▶ [DATA FOR THE TASK]
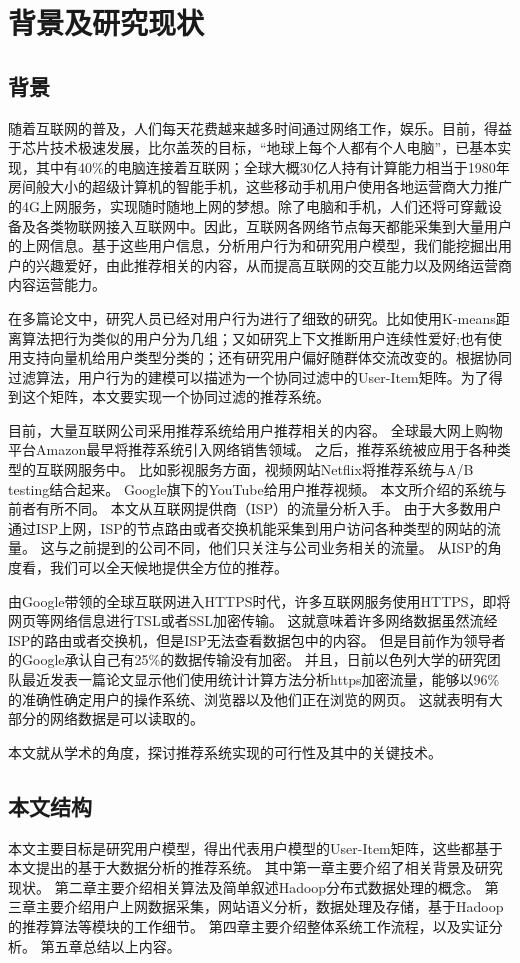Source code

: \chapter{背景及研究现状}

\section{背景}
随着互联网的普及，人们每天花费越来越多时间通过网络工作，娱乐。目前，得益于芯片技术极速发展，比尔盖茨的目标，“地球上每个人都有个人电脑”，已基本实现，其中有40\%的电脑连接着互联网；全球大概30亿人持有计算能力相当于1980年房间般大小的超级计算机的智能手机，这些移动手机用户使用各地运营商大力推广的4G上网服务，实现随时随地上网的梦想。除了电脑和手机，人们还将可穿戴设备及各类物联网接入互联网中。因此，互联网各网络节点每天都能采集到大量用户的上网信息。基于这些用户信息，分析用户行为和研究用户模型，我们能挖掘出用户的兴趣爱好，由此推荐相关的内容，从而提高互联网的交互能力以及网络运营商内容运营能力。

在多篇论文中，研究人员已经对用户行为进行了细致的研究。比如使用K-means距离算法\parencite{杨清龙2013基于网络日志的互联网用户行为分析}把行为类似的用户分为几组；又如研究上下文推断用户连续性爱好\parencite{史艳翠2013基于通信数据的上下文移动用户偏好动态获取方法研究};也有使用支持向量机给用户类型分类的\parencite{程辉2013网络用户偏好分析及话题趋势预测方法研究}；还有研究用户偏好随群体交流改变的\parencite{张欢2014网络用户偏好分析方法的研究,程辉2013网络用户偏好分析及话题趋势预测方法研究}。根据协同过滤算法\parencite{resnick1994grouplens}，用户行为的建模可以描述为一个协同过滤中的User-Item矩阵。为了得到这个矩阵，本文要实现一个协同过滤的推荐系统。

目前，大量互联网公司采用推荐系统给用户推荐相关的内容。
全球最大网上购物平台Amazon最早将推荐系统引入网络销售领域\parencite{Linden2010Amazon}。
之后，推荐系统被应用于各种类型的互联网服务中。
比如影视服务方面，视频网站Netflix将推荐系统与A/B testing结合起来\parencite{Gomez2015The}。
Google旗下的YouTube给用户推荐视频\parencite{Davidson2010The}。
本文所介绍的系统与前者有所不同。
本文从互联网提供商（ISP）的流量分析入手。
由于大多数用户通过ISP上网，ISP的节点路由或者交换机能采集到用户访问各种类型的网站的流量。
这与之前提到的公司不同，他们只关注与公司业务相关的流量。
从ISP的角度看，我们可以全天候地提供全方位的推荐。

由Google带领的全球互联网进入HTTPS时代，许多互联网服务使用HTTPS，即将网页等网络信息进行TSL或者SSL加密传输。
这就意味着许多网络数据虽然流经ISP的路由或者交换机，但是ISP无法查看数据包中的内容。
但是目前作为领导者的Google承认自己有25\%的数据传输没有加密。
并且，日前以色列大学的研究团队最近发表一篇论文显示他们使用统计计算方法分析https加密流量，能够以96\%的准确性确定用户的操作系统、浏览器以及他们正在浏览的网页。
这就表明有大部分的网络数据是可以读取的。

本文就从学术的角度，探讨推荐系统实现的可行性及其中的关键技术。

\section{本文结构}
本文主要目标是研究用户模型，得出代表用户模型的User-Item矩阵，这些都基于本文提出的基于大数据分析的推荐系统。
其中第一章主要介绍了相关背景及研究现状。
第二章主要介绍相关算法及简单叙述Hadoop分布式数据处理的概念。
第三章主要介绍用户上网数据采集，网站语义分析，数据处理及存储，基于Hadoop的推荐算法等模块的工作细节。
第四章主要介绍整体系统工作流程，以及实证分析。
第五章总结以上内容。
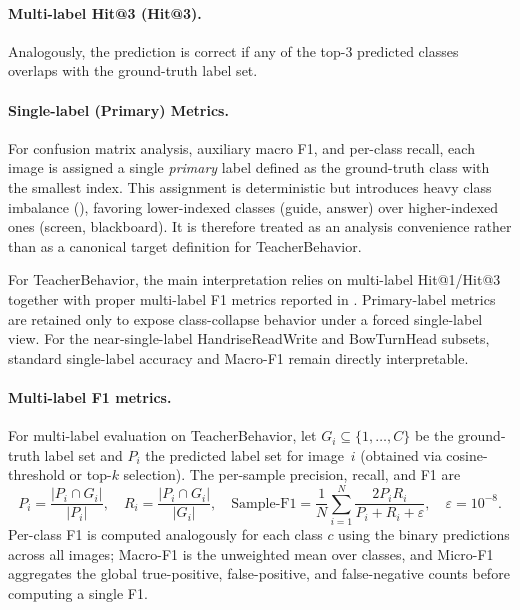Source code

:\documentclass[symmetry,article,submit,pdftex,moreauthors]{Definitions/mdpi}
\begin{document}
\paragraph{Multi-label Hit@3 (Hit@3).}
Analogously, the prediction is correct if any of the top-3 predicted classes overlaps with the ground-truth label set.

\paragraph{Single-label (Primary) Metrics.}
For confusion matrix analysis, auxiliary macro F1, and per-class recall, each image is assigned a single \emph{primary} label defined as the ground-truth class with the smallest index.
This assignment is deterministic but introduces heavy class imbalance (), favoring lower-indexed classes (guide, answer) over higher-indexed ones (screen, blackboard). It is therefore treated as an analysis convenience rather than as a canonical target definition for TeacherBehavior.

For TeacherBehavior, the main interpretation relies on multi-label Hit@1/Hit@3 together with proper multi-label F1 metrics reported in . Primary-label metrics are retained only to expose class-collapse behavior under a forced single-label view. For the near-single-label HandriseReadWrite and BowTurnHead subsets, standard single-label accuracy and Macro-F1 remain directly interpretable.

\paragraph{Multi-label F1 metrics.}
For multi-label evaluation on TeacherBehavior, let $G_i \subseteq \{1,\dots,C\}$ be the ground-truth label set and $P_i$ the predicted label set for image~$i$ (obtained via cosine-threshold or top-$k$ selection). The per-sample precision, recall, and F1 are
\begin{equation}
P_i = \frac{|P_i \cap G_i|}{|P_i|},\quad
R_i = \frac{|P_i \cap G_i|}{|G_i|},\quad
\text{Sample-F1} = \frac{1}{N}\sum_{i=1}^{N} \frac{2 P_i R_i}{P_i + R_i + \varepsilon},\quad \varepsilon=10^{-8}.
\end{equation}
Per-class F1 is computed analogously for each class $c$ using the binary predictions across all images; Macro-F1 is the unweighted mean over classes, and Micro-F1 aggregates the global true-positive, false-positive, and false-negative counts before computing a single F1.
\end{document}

▶ [EXERCISE]
Look above for the line containing "目前，大量互联网公司采用推荐系统给用户推荐相关的内容。". Output from there through the line containing "这就意味着许多网络数据虽然流", exactly and inclusively.

▶ [TASK ANSWER]
目前，大量互联网公司采用推荐系统给用户推荐相关的内容。
全球最大网上购物平台Amazon最早将推荐系统引入网络销售领域\parencite{Linden2010Amazon}。
之后，推荐系统被应用于各种类型的互联网服务中。
比如影视服务方面，视频网站Netflix将推荐系统与A/B testing结合起来\parencite{Gomez2015The}。
Google旗下的YouTube给用户推荐视频\parencite{Davidson2010The}。
本文所介绍的系统与前者有所不同。
本文从互联网提供商（ISP）的流量分析入手。
由于大多数用户通过ISP上网，ISP的节点路由或者交换机能采集到用户访问各种类型的网站的流量。
这与之前提到的公司不同，他们只关注与公司业务相关的流量。
从ISP的角度看，我们可以全天候地提供全方位的推荐。

由Google带领的全球互联网进入HTTPS时代，许多互联网服务使用HTTPS，即将网页等网络信息进行TSL或者SSL加密传输。
这就意味着许多网络数据虽然流经ISP的路由或者交换机，但是ISP无法查看数据包中的内容。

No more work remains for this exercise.